The mainstream media and the Left are often quick to blame guns and gun manufacturers following mass shootings, but they seem to turn a blind eye to one thing that many mass shooters have in common, including the Las Vegas gunman Stephen Paddock: the use of psychiatric drugs.
According to data obtained from the Nevada Prescription Monitoring Program by the Las Vegas Review-Journal, this past summer Paddock had been prescribed an anti-anxiety medication called Diazepam (originally marketed as Valium), side effects of which include aggressive and psychotic behavior, hostility, confusion, decreased inhibitions, and suicidal thoughts.
“If somebody has an underlying aggression problem and you sedate them with that drug, they can become aggressive,” Dr. Mel Pohl of the Las Vegas Recovery Center told the paper. “It can disinhibit an underlying emotional state. … It is much like what happens when you give alcohol to some people … they become aggressive instead of going to sleep.”
Whether Diazepam is what motivated Paddock to go on a killing spree is unclear, as evidence seems to indicate that the mass shooting was meticulously planned and carefully calculated. According to Dr. Michael First of Columbia University, an expert on benzodiazepines, while drugs such as Diazepam can cause aggressive behavior, the extent to which Paddock planned his actions indicates there were deeper issues behind his decision to commit the worst mass shooting spree in American history.

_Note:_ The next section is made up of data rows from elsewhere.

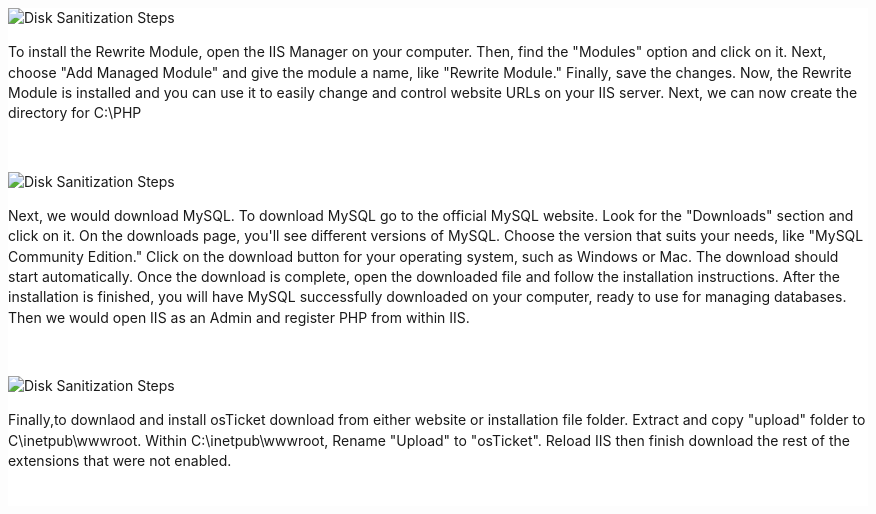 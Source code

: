 <p>
<img src="https://i.imgur.com/DJmEXEB.png" height="80%" width="80%" alt="Disk Sanitization Steps"/>
</p>
<p>
To install the Rewrite Module, open the IIS Manager on your computer. Then, find the "Modules" option and click on it. Next, choose "Add Managed Module" and give the module a name, like "Rewrite Module." Finally, save the changes. Now, the Rewrite Module is installed and you can use it to easily change and control website URLs on your IIS server. Next, we can now create the directory for C:\PHP
</p>
<br />

<p>
<img src="https://i.imgur.com/DJmEXEB.png" height="80%" width="80%" alt="Disk Sanitization Steps"/>
</p>
<p>
Next, we would download MySQL. To download MySQL go to the official MySQL website. Look for the "Downloads" section and click on it. On the downloads page, you'll see different versions of MySQL. Choose the version that suits your needs, like "MySQL Community Edition." Click on the download button for your operating system, such as Windows or Mac. The download should start automatically. Once the download is complete, open the downloaded file and follow the installation instructions. After the installation is finished, you will have MySQL successfully downloaded on your computer, ready to use for managing databases. Then we would open IIS as an Admin and register PHP from within IIS. 
</p>
<br />

<p>
<img src="https://i.imgur.com/DJmEXEB.png" height="80%" width="80%" alt="Disk Sanitization Steps"/>
</p>
<p>
Finally,to downlaod and install osTicket download from either website or installation file folder. Extract and copy "upload" folder to C\inetpub\wwwroot. Within C:\inetpub\wwwroot, Rename "Upload" to "osTicket". Reload IIS then finish download the rest of the extensions that were not enabled. 
</p>
<br />
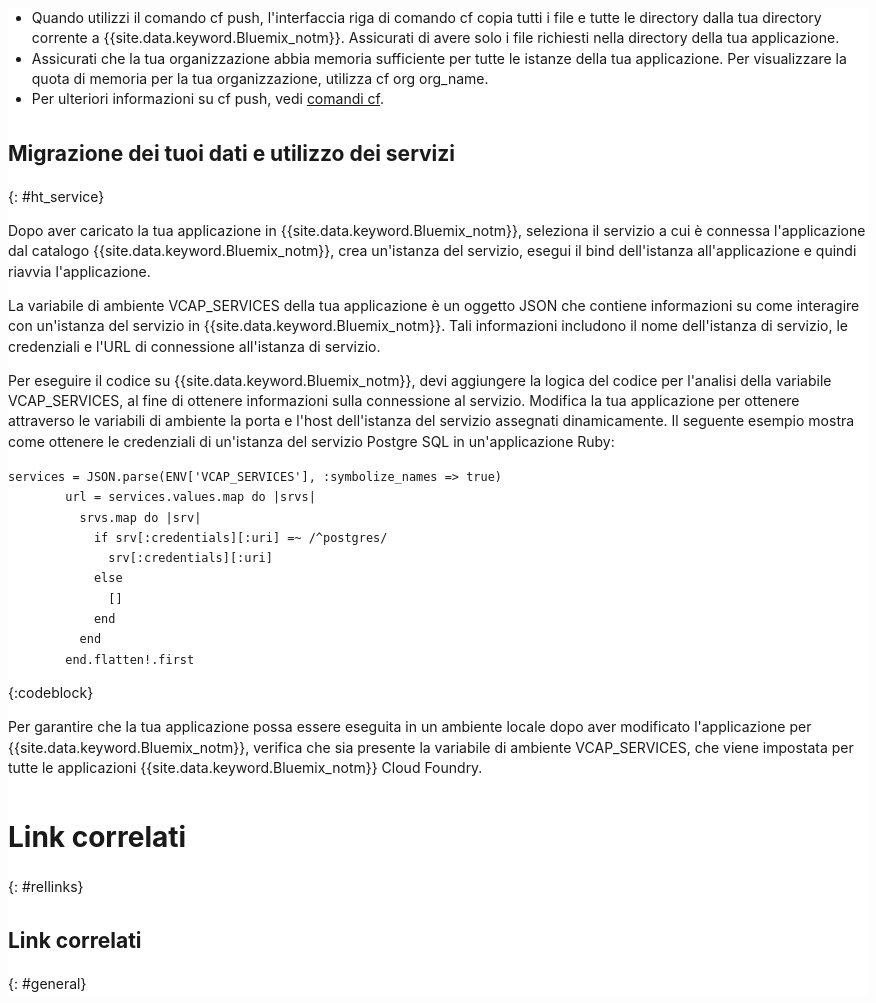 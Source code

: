 * Quando utilizzi il comando cf push, l'interfaccia riga di comando cf copia tutti i file e tutte le directory dalla tua directory corrente a {{site.data.keyword.Bluemix_notm}}. Assicurati di avere solo i file richiesti nella directory della tua applicazione.
* Assicurati che la tua organizzazione abbia memoria sufficiente per tutte le istanze della tua applicazione. Per visualizzare la quota di memoria per la tua organizzazione, utilizza cf org org_name.
* Per ulteriori informazioni su cf push, vedi [comandi cf](../cli/reference/cfcommands/index.html).

## Migrazione dei tuoi dati e utilizzo dei servizi
{: #ht_service}

Dopo aver caricato la tua applicazione in {{site.data.keyword.Bluemix_notm}}, seleziona il servizio a cui è connessa l'applicazione dal catalogo {{site.data.keyword.Bluemix_notm}}, crea un'istanza del servizio, esegui il bind dell'istanza all'applicazione e quindi riavvia l'applicazione.

La variabile di ambiente VCAP_SERVICES della tua applicazione è un oggetto JSON che contiene informazioni su come interagire con un'istanza del servizio in {{site.data.keyword.Bluemix_notm}}. Tali informazioni includono il nome dell'istanza di servizio, le credenziali e
l'URL di connessione all'istanza di servizio.

Per eseguire il codice su {{site.data.keyword.Bluemix_notm}},
devi aggiungere la logica del codice per l'analisi della variabile VCAP_SERVICES,
al fine di ottenere informazioni sulla connessione al servizio. Modifica la tua applicazione per ottenere attraverso le variabili di ambiente la porta e l'host dell'istanza del servizio assegnati dinamicamente. Il seguente esempio mostra come ottenere le credenziali di un'istanza del servizio Postgre SQL in un'applicazione Ruby:

```
services = JSON.parse(ENV['VCAP_SERVICES'], :symbolize_names => true)
        url = services.values.map do |srvs|
          srvs.map do |srv|
            if srv[:credentials][:uri] =~ /^postgres/
              srv[:credentials][:uri]
            else
              []
            end
          end
        end.flatten!.first
```
{:codeblock}

Per garantire che la tua applicazione possa essere eseguita in un ambiente locale dopo aver modificato l'applicazione per {{site.data.keyword.Bluemix_notm}}, verifica che sia presente la variabile di ambiente VCAP_SERVICES, che viene impostata per tutte le applicazioni {{site.data.keyword.Bluemix_notm}} Cloud Foundry.


# Link correlati
{: #rellinks}

## Link correlati
{: #general}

But according to a 2015 World Psychiatry study of 960 Finnish adults and teens convicted of homicide, the odds of killing are indeed higher in individuals on benzodiazepines.
And Paddock is not the first mass shooter to have been under the influence of psychiatric drugs. The Citizens Commission on Human Rights International notes that at least 36 school shootings have been committed by those either taking or withdrawing from psychiatric drugs. These shootings have resulted in the deaths of 80 people.
And those figures fail to include the 2012 Sandy Hook Elementary School shooting in Newtown, Connecticut, in which 20 people were killed. The medical history for Adam Lanza, the Sandy Hook gunman, remains undisclosed, despite speculation that he was either taking or withdrawing from psychiatric drugs and in spite of repeated efforts to obtain that information. In fact, the parent advocacy group AbleChild battled for months to obtain Lanza’s psychiatric drug history. But though the records were not released, testimony during a Freedom of Information Act hearing in the case AbleChild vs. Chief Medical Examiner seemed to reveal enough. Connecticut attorney Patrick Kwanashie argued against releasing the toxicology test records because they could “cause a lot of people to stop taking their medications — stop cooperating with their treating physicians just because of the heinousness of what Adam Lanza did.”
Kwanashie claimed, “Even if you can conclusively establish that Adam Lanza — his murderous actions — were caused by antidepressants, you can’t logically from that conclude that you know others would commit the same actions as a result of taking antidepressants.”
Others disagree with Kwanashie’s assertion. “In virtually every mass school shooting during the past 15 years, the shooter has been on or in withdrawal from psychiatric drugs,” notes Lawrence Hunter of the Social Security Institute. “Yet, federal and state governments continue to ignore the connection between psychiatric drugs and murderous violence, preferring instead to exploit these tragedies in an oppressive and unconstitutional power grab to snatch guns away from innocent, law-abiding people who are guaranteed by the U.S. Constitution the right to own and bear arms to deter government tyranny and to use firearms in self defense against any miscreant who would do them harm.”
And this is not true for just school shootings. PsychDrugShooters.com reports that over 100 mass shooting events have been perpetrated by individuals taking psychiatric medications.
But these facts do not fuel any media frenzies for harsher regulations on psychiatric drugs. Instead, the mainstream media focus on the guns. And public policymakers and healthcare professionals continue to advocate for the use of psychiatric drugs in both adults and children because Big Pharma is far too influential.
So while the Left ponders the benefits of repealing the Second Amendment, more people are prescribed medications that could potentially result in the next mass shooting, after which the Left will again ponder the benefits of repealing the Second Amendment, and so on.